What is needed
Transcribe the entries exactly as given and skip whatever images they hold.

### The data

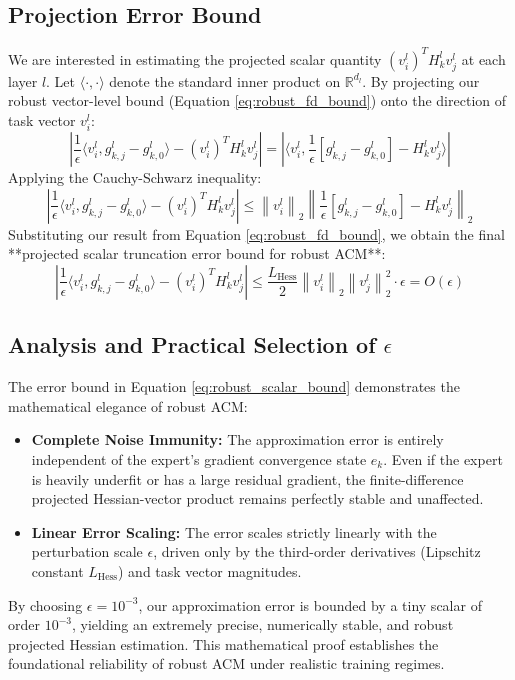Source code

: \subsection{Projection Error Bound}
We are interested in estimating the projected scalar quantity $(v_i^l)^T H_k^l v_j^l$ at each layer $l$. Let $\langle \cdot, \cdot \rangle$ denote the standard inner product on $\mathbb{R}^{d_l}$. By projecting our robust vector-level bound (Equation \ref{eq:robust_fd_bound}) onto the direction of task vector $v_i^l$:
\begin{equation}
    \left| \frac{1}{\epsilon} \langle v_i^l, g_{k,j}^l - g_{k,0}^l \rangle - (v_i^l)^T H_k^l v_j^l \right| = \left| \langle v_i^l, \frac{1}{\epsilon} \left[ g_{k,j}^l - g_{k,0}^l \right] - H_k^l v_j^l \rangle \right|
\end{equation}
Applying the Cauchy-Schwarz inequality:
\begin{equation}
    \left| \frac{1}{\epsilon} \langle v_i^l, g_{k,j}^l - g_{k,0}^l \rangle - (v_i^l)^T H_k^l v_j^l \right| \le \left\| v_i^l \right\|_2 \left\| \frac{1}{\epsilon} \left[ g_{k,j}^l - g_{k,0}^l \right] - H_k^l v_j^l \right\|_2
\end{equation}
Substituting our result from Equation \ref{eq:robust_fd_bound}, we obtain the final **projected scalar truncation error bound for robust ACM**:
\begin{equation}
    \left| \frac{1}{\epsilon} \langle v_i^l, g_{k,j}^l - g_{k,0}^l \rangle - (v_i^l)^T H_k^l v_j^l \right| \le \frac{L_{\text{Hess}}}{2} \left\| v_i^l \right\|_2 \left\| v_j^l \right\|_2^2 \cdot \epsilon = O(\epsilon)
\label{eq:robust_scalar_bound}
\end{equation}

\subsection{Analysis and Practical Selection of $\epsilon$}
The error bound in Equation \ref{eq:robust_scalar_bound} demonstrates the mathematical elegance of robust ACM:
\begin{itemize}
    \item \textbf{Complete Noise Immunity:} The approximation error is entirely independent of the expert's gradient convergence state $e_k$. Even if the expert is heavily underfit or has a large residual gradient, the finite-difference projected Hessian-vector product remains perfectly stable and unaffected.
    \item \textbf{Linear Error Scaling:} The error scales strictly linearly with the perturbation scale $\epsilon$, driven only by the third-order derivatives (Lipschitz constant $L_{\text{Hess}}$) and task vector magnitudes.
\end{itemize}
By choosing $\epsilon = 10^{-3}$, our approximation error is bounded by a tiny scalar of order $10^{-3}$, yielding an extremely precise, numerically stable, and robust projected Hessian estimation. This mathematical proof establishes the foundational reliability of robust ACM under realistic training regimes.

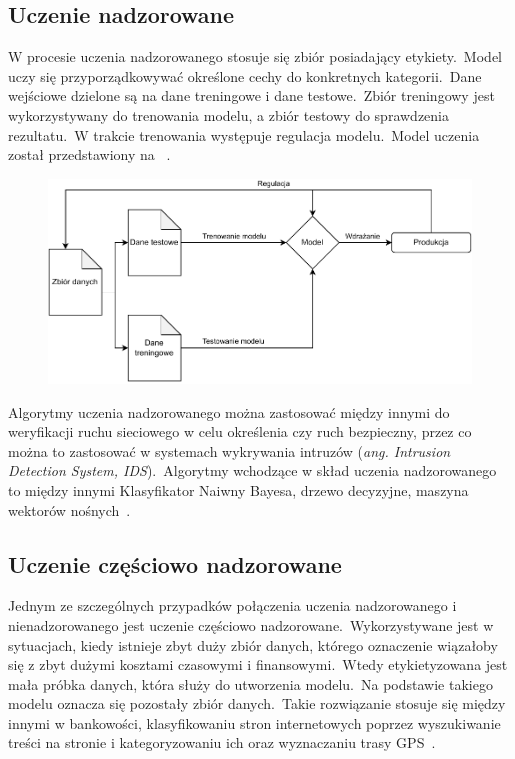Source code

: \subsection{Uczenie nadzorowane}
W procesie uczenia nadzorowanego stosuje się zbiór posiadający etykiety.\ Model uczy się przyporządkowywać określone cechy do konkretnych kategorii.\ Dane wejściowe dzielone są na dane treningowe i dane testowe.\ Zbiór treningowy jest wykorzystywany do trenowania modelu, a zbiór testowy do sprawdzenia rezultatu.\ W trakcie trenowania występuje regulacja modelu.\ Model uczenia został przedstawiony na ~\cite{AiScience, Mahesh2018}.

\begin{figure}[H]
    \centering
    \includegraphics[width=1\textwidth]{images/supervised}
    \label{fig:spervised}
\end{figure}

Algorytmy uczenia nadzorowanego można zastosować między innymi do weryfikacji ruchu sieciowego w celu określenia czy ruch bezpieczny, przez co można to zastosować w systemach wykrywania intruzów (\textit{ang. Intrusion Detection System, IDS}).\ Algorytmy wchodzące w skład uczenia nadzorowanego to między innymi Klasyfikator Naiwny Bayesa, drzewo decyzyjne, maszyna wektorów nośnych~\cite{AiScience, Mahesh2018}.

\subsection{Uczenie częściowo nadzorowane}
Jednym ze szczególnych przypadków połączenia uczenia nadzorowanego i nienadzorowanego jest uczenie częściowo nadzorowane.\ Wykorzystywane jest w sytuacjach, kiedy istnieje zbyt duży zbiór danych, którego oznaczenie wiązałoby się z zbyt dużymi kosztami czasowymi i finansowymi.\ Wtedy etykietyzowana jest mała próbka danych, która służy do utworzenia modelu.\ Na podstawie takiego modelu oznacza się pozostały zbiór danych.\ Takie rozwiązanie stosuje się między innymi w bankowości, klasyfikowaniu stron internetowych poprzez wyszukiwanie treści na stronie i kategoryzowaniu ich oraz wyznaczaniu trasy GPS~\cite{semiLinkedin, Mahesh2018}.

######

Written solution
Source code

: \subsection{Projection Error Bound}
We are interested in estimating the projected scalar quantity $(v_i^l)^T H_k^l v_j^l$ at each layer $l$. Let $\langle \cdot, \cdot \rangle$ denote the standard inner product on $\mathbb{R}^{d_l}$. By projecting our robust vector-level bound (Equation \ref{eq:robust_fd_bound}) onto the direction of task vector $v_i^l$:
\begin{equation}
    \left| \frac{1}{\epsilon} \langle v_i^l, g_{k,j}^l - g_{k,0}^l \rangle - (v_i^l)^T H_k^l v_j^l \right| = \left| \langle v_i^l, \frac{1}{\epsilon} \left[ g_{k,j}^l - g_{k,0}^l \right] - H_k^l v_j^l \rangle \right|
\end{equation}
Applying the Cauchy-Schwarz inequality:
\begin{equation}
    \left| \frac{1}{\epsilon} \langle v_i^l, g_{k,j}^l - g_{k,0}^l \rangle - (v_i^l)^T H_k^l v_j^l \right| \le \left\| v_i^l \right\|_2 \left\| \frac{1}{\epsilon} \left[ g_{k,j}^l - g_{k,0}^l \right] - H_k^l v_j^l \right\|_2
\end{equation}
Substituting our result from Equation \ref{eq:robust_fd_bound}, we obtain the final **projected scalar truncation error bound for robust ACM**:
\begin{equation}
    \left| \frac{1}{\epsilon} \langle v_i^l, g_{k,j}^l - g_{k,0}^l \rangle - (v_i^l)^T H_k^l v_j^l \right| \le \frac{L_{\text{Hess}}}{2} \left\| v_i^l \right\|_2 \left\| v_j^l \right\|_2^2 \cdot \epsilon = O(\epsilon)
\label{eq:robust_scalar_bound}
\end{equation}

\subsection{Analysis and Practical Selection of $\epsilon$}
The error bound in Equation \ref{eq:robust_scalar_bound} demonstrates the mathematical elegance of robust ACM:
\begin{itemize}
    \item \textbf{Complete Noise Immunity:} The approximation error is entirely independent of the expert's gradient convergence state $e_k$. Even if the expert is heavily underfit or has a large residual gradient, the finite-difference projected Hessian-vector product remains perfectly stable and unaffected.
    \item \textbf{Linear Error Scaling:} The error scales strictly linearly with the perturbation scale $\epsilon$, driven only by the third-order derivatives (Lipschitz constant $L_{\text{Hess}}$) and task vector magnitudes.
\end{itemize}
By choosing $\epsilon = 10^{-3}$, our approximation error is bounded by a tiny scalar of order $10^{-3}$, yielding an extremely precise, numerically stable, and robust projected Hessian estimation. This mathematical proof establishes the foundational reliability of robust ACM under realistic training regimes.

Source code

: \subsection{Uczenie nadzorowane}
W procesie uczenia nadzorowanego stosuje się zbiór posiadający etykiety.\ Model uczy się przyporządkowywać określone cechy do konkretnych kategorii.\ Dane wejściowe dzielone są na dane treningowe i dane testowe.\ Zbiór treningowy jest wykorzystywany do trenowania modelu, a zbiór testowy do sprawdzenia rezultatu.\ W trakcie trenowania występuje regulacja modelu.\ Model uczenia został przedstawiony na ~\cite{AiScience, Mahesh2018}.

\begin{figure}[H]
    \centering
    \includegraphics[width=1\textwidth]{images/supervised}
    \label{fig:spervised}
\end{figure}

Algorytmy uczenia nadzorowanego można zastosować między innymi do weryfikacji ruchu sieciowego w celu określenia czy ruch bezpieczny, przez co można to zastosować w systemach wykrywania intruzów (\textit{ang. Intrusion Detection System, IDS}).\ Algorytmy wchodzące w skład uczenia nadzorowanego to między innymi Klasyfikator Naiwny Bayesa, drzewo decyzyjne, maszyna wektorów nośnych~\cite{AiScience, Mahesh2018}.

\subsection{Uczenie częściowo nadzorowane}
Jednym ze szczególnych przypadków połączenia uczenia nadzorowanego i nienadzorowanego jest uczenie częściowo nadzorowane.\ Wykorzystywane jest w sytuacjach, kiedy istnieje zbyt duży zbiór danych, którego oznaczenie wiązałoby się z zbyt dużymi kosztami czasowymi i finansowymi.\ Wtedy etykietyzowana jest mała próbka danych, która służy do utworzenia modelu.\ Na podstawie takiego modelu oznacza się pozostały zbiór danych.\ Takie rozwiązanie stosuje się między innymi w bankowości, klasyfikowaniu stron internetowych poprzez wyszukiwanie treści na stronie i kategoryzowaniu ich oraz wyznaczaniu trasy GPS~\cite{semiLinkedin, Mahesh2018}.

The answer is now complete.